Patagotitan was uncovered by accident at La Flecha ranch in Patagonia, Argentina. In 2010, ranch worker Aurelio Hernández found a partially exposed femur, prompting ranch owner Oscar Mayo to enlist paleontologists from the Egidio Feruglio Paleontological Museum in Trelew for excavation.
Fieldwork in 2012, 2013 and 2015 yielded more than 200 fossil fragments belonging to at least six individuals.
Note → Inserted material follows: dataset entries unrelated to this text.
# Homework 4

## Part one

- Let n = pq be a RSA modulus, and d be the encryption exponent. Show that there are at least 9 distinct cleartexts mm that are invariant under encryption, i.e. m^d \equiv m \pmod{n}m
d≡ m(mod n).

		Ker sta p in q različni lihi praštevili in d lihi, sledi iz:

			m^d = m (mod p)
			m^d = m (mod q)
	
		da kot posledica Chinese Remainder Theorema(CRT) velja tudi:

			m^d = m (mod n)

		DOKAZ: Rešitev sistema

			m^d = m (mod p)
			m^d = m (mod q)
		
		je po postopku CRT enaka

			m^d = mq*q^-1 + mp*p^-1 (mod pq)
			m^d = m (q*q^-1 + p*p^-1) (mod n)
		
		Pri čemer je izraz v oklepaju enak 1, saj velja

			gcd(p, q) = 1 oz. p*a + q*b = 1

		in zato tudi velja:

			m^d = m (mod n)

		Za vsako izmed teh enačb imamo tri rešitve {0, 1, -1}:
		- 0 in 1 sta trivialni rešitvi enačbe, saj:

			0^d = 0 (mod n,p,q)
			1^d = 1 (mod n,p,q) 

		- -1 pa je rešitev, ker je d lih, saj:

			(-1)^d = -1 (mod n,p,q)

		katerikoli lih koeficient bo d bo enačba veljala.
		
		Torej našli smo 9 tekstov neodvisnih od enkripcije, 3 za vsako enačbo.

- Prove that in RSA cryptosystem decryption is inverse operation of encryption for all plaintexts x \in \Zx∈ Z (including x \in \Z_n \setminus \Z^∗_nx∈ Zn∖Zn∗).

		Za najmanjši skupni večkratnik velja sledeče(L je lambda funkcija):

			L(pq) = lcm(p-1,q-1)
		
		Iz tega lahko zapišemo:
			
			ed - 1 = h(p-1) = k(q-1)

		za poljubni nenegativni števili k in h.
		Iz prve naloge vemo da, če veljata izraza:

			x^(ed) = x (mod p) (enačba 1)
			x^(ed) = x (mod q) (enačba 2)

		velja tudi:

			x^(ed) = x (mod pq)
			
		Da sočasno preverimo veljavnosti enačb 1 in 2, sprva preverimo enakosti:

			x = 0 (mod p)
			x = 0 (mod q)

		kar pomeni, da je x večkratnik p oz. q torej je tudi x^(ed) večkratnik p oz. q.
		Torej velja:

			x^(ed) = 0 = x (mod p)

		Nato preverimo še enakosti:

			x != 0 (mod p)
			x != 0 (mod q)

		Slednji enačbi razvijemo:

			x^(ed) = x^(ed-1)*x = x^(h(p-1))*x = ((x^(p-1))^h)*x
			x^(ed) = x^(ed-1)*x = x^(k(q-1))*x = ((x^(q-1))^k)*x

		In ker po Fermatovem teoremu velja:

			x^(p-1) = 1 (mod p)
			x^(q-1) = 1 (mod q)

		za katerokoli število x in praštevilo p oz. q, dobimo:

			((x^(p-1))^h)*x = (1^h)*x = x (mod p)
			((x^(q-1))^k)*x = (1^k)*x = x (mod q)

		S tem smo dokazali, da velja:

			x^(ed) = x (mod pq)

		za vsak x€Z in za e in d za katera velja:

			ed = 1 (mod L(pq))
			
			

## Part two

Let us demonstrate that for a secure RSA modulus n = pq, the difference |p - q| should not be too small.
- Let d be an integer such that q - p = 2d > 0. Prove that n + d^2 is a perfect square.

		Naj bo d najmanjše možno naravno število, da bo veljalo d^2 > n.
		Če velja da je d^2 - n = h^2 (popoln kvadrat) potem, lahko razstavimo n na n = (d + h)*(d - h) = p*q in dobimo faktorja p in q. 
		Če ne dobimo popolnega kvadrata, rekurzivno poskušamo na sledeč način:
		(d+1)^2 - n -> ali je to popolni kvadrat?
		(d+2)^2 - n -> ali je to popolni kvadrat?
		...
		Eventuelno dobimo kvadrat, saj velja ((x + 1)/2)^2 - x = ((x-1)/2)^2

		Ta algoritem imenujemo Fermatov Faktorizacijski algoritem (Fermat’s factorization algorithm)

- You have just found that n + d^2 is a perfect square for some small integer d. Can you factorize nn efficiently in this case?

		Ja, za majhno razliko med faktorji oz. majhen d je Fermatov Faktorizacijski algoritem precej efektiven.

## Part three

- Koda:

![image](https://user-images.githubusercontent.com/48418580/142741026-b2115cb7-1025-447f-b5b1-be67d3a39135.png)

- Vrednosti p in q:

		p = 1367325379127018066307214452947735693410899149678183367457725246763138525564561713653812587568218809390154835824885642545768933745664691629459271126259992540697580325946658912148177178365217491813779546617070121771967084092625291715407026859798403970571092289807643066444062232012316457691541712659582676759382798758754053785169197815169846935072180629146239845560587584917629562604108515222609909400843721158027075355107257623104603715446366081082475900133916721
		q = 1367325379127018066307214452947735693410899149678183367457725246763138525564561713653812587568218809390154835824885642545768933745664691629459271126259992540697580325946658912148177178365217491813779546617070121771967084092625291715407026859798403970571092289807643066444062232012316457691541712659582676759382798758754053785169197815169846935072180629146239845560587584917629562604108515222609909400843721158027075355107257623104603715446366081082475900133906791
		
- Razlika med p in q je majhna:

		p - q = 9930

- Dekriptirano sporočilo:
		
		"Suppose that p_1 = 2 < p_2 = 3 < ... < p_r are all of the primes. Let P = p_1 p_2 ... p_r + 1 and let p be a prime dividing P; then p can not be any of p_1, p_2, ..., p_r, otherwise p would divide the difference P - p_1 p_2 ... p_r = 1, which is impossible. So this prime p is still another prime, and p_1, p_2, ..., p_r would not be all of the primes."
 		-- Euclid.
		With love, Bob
The bones spanned three sedimentary layers, indicating that the dinosaurs died at three separate times. The cause of death is debated: a former lake that dried up or successive floods that buried the carcasses are two leading hypotheses.
In 2017 the species received its official name, Patagotitan mayorum. The genus name honors Patagonia, while the specific epithet commemorates the Mayo family.
The fossils date to about 101 million years ago, placing Patagotitan in the late Cretaceous period. It inhabited fertile floodplains and river valleys rich in vegetation. As a sauropod, its robust, leaf‑crushing dentition enabled it to feed on low‑lying plants, requiring a daily intake of over 250 pounds of vegetation. With a body mass of up to 70 tons, its digestive system would have taken roughly 10 days to process a meal—an example of the “gut‑length” strategy typical of giant herbivores.
Like other titanosaurs, Patagotitan’s enormous size was an evolutionary response to its environment. While it surpassed well‑known giants such as Brontosaurus and Diplodocus, the reasons for its exceptional size remain unclear. Some researchers speculate that unique ecological conditions in its habitat may have driven the growth.
Determining the mass of extinct animals relies on scaling relationships and incomplete skeletons, making estimates inherently uncertain. A 2020 study in the Journal of Vertebrate Paleontology concluded that while some individuals may have reached 70 tons, a more conservative average is 57 tons.
Another titanosaur, Argentinosaurus, has been proposed as a rival for the size record, but its sparse fossil record limits reliable comparisons. Until new material emerges, Patagotitan remains the tallest, heaviest land animal known.
Exhibits such as the Field Museum’s Patagotitan model illustrate how scientists reconstruct missing parts with educated inference.